これも実はポイント還元が損になる理由の1つなんです。
それはこの制度のおかげで、心理的なリピート率が上がるからです。
どういうことかというと、たとえば、ある商品を購入しようとした際に、もう少し安い店があるにも関わらず、あ、そういえば…。
この間買ったあのお店なら、ポイントがあるから無料で買える!
こう思って、少し高いにも関わらず、ポイントで買ってしまう、というケースが多いはず。
でも、よく考えてみてください。
これ、全然お得じゃないですよね?
だって、そのポイントは前回の買い物で、10%引きに比べて多めに払っているお金ですよ!
ホントはもっと安い店で買えるのに…。
そしてこの買い物で足りなかった分を現金払いすると、その部分に対してポイントが付与されます。
後はこの繰り返し…。
ポイントは使いきらないともったいない!
ポイント還元で付与されたポイントには、有効期限があるケースも。
そして多くの場合、ポイントが残っていると、使いきりたい!
有効期限が切れてしまったら、もったいない!
という心理が働きます。
そのため、たいして欲しくもない商品を買ってしまったり、もっと安い店があるのに、ポイントを使うために割高なお店で買ってしまったり。
といった、もったいない消費行動をとってしまいがち。
そしてこの買い物で足りなかった分を現金払いすると、その部分に対してポイントが付与されます。
後はこの繰り返し…。
ポイント還元の仕組みは、ホントに消費者のため?
ポイント還元システムを導入するのは、お店側にとっても、システム導入費用などが必要になるはず。

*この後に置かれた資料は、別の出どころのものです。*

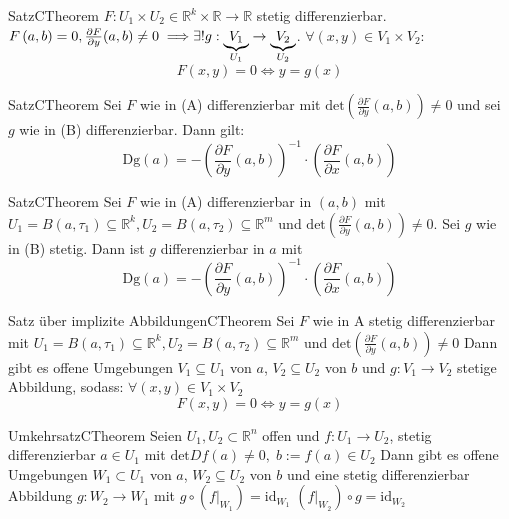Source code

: \documentclass[a4paper]{memoir}
\begin{document}
\begin{ibox}[46]{Satz}{CTheorem}
    $ F: U_1 \times U_2 \in \mathbb{R}^{k} \times \mathbb{R}  \to \mathbb{R}  $ stetig differenzierbar. $ F \left( a,b \right) = 0, 
		\frac{\partial F}{\partial y} (a,b) \neq 0 \implies\\  \exists! g: \underbrace{V_1}_{U_1} \to \underbrace{V_2}_{U_2}$. 
		$ \forall (x,y) \in V_1 \times V_2$:
		$$ F (x,y) = 0 \iff y = g (x)  $$
\end{ibox}
\begin{ibox}[47]{Satz}{CTheorem}
	Sei $ F  $ wie in (A) differenzierbar mit $ \text{det} \left( \frac{\partial F}{\partial y } (a,b) \right) \neq 0 $ und sei $ g $  
	wie in (B) differenzierbar. Dann gilt:
	$$
	\text{Dg} (a) = - \left( \frac{\partial F}{\partial y} (a,b)  \right)^{-1} \cdot \left( \frac{\partial F}{\partial x} (a,b)  \right) 
	$$
\end{ibox}
\begin{ibox}[45]{Satz}{CTheorem}
	Sei $ F $ wie in (A) differenzierbar in $ (a,b)  $ mit $ U_1 = B (a, \tau_1) \subseteq \mathbb{R}^{k}, U_2 = B (a, \tau_2) \subseteq \mathbb{R}^{m} $ und $ \text{det} \left( \frac{\partial F}{\partial y} (a,b)  \right) \neq 0 $. Sei $ g $ wie in (B) stetig. Dann ist 
	$ g $ differenzierbar in $ a $ mit 
	$$ \text{Dg} (a) = - \left( \frac{\partial F}{\partial y} (a,b)  \right) ^{-1} \cdot \left( \frac{\partial F}{\partial x}(a,b)\right)$$
\end{ibox}
\begin{ibox}[49]{Satz über implizite Abbildungen}{CTheorem}
    Sei $ F $ wie in A stetig differenzierbar mit $  U_1 = B (a, \tau_1) \subseteq \mathbb{R}^{k}, U_2 = B (a, \tau_2) 
		\subseteq \mathbb{R}^{m} $ und $ \text{det} \left( \frac{\partial F}{\partial y } (a,b)  \right) \neq 0  $  
		Dann gibt es offene Umgebungen $ V_1 \subseteq U_1 $ von $ a $, $ V_2 \subseteq U_2 $ von $ b $ und $ g: V_1 \to V_2 $ stetige 
		Abbildung, sodass: $ \forall (x,y) \in V_1 \times V_2 $ 
		$$ F (x,y) = 0 \iff y = g (x)  $$
\end{ibox}
\begin{ibox}[50]{Umkehrsatz}{CTheorem}
	Seien $ U_1, U_2 \subset \mathbb{R}^n $ offen und $ f : U_1 \to U_2$, stetig differenzierbar $ a \in U_1 $ mit $ \text{det} Df (a) 
	\neq 0, \; b := f (a) \in U_2 $ Dann gibt es offene Umgebungen $ W_1 \subset U_1 $ von $ a $, $ W_2 \subseteq U_2 $ von $ b $ 
	und eine stetig differenzierbar Abbildung $ g: W_2 \to W_1 $ mit $ g \circ \left( f | _{W_1} \right) = \text{id}_{W_1}  $ 
 $  \left( f | _{W_2} \right) \circ g = \text{id}_{W_2} $ 
\end{ibox}
\end{document}
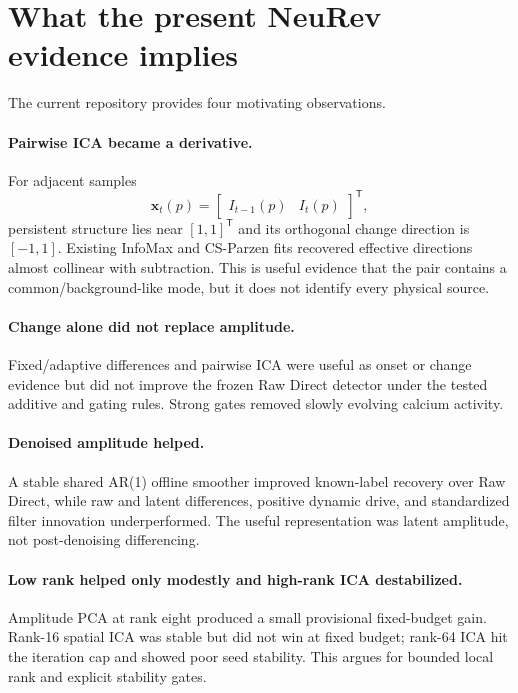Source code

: \documentclass[11pt]{article}
\newcommand{\trans}{\mathsf T}
\begin{document}
\section{What the present NeuRev evidence implies}

The current repository provides four motivating observations.

\paragraph{Pairwise ICA became a derivative.}
For adjacent samples
\begin{equation}
\bm x_t(p)=
\begin{bmatrix}I_{t-1}(p)&I_t(p)\end{bmatrix}^{\trans},
\end{equation}
persistent structure lies near $[1,1]^{\trans}$ and its orthogonal change
direction is $[-1,1]$. Existing InfoMax and CS-Parzen fits recovered effective
directions almost collinear with subtraction. This is useful evidence that the
pair contains a common/background-like mode, but it does not identify every
physical source.

\paragraph{Change alone did not replace amplitude.}
Fixed/adaptive differences and pairwise ICA were useful as onset or change
evidence but did not improve the frozen Raw Direct detector under the tested
additive and gating rules. Strong gates removed slowly evolving calcium
activity.

\paragraph{Denoised amplitude helped.}
A stable shared AR(1) offline smoother improved known-label recovery over Raw
Direct, while raw and latent differences, positive dynamic drive, and
standardized filter innovation underperformed. The useful representation was
latent amplitude, not post-denoising differencing.

\paragraph{Low rank helped only modestly and high-rank ICA destabilized.}
Amplitude PCA at rank eight produced a small provisional fixed-budget gain.
Rank-16 spatial ICA was stable but did not win at fixed budget; rank-64 ICA hit
the iteration cap and showed poor seed stability. This argues for bounded local
rank and explicit stability gates.
\end{document}
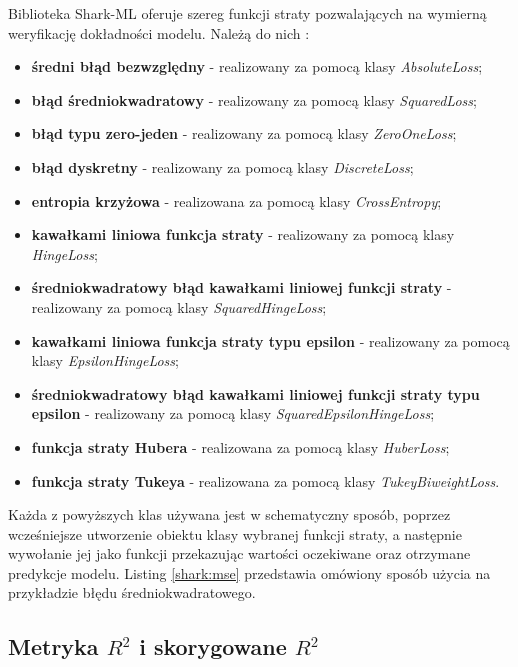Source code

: Biblioteka Shark-ML oferuje szereg funkcji straty pozwalających na wymierną weryfikację dokładności modelu. Należą do nich \cite{shark:loss}:

\begin{itemize}
	\item \textbf{średni błąd bezwzględny} - realizowany za pomocą klasy \textit{AbsoluteLoss};
	\item \textbf{błąd średniokwadratowy} - realizowany za pomocą klasy \textit{SquaredLoss};
	\item \textbf{błąd typu zero-jeden} - realizowany za pomocą klasy \textit{ZeroOneLoss};
	\item \textbf{błąd dyskretny} - realizowany za pomocą klasy \textit{DiscreteLoss};
	\item \textbf{entropia krzyżowa} - realizowana za pomocą klasy \textit{CrossEntropy};
	\item \textbf{kawałkami liniowa funkcja straty} - realizowany za pomocą klasy \textit{HingeLoss};
	\item \textbf{średniokwadratowy błąd kawałkami liniowej funkcji straty} - realizowany za pomocą klasy \textit{SquaredHingeLoss};
	\item \textbf{kawałkami liniowa funkcja straty typu epsilon} - realizowany za pomocą klasy \textit{EpsilonHingeLoss};
	\item \textbf{średniokwadratowy błąd kawałkami liniowej funkcji straty typu epsilon} - realizowany za pomocą klasy \textit{SquaredEpsilonHingeLoss};
	\item \textbf{funkcja straty Hubera} - realizowana za pomocą klasy \textit{HuberLoss};
	\item \textbf{funkcja straty Tukeya} - realizowana za pomocą klasy \textit{TukeyBiweightLoss}.
\end{itemize}

Każda z powyższych klas używana jest w schematyczny sposób, poprzez wcześniejsze utworzenie obiektu klasy wybranej funkcji straty, a następnie wywołanie jej jako funkcji przekazując wartości oczekiwane oraz otrzymane predykcje modelu. Listing \ref{shark:mse} przedstawia omówiony sposób użycia na przykładzie błędu średniokwadratowego.


\subsection{Metryka $R^2$ i skorygowane $R^2$}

それでも多くの量販店が、わざわざ煩雑なポイント還元システムを導入するのには、先に書いたような背景もあるわけです。
また、買い物をしているとこんなケースに遭遇したことはありませんか?
はるる『これ、もう少し安くなりませんか?』
店員さん『あ~、これは人気商品なんで、これが底値です、スイマセン!』
はるる『そこを何とか!10%引きで!』
店員さん『あ~、10%引きは無理ですけど、10%ポイント付与なら、何とか…』
つまり、これは10%引き ≒ 10%ポイント還元、または10%引き = 10%ポイント還元という心理を狙った、お店側の顧客の囲い込み戦略の一つとも言えます。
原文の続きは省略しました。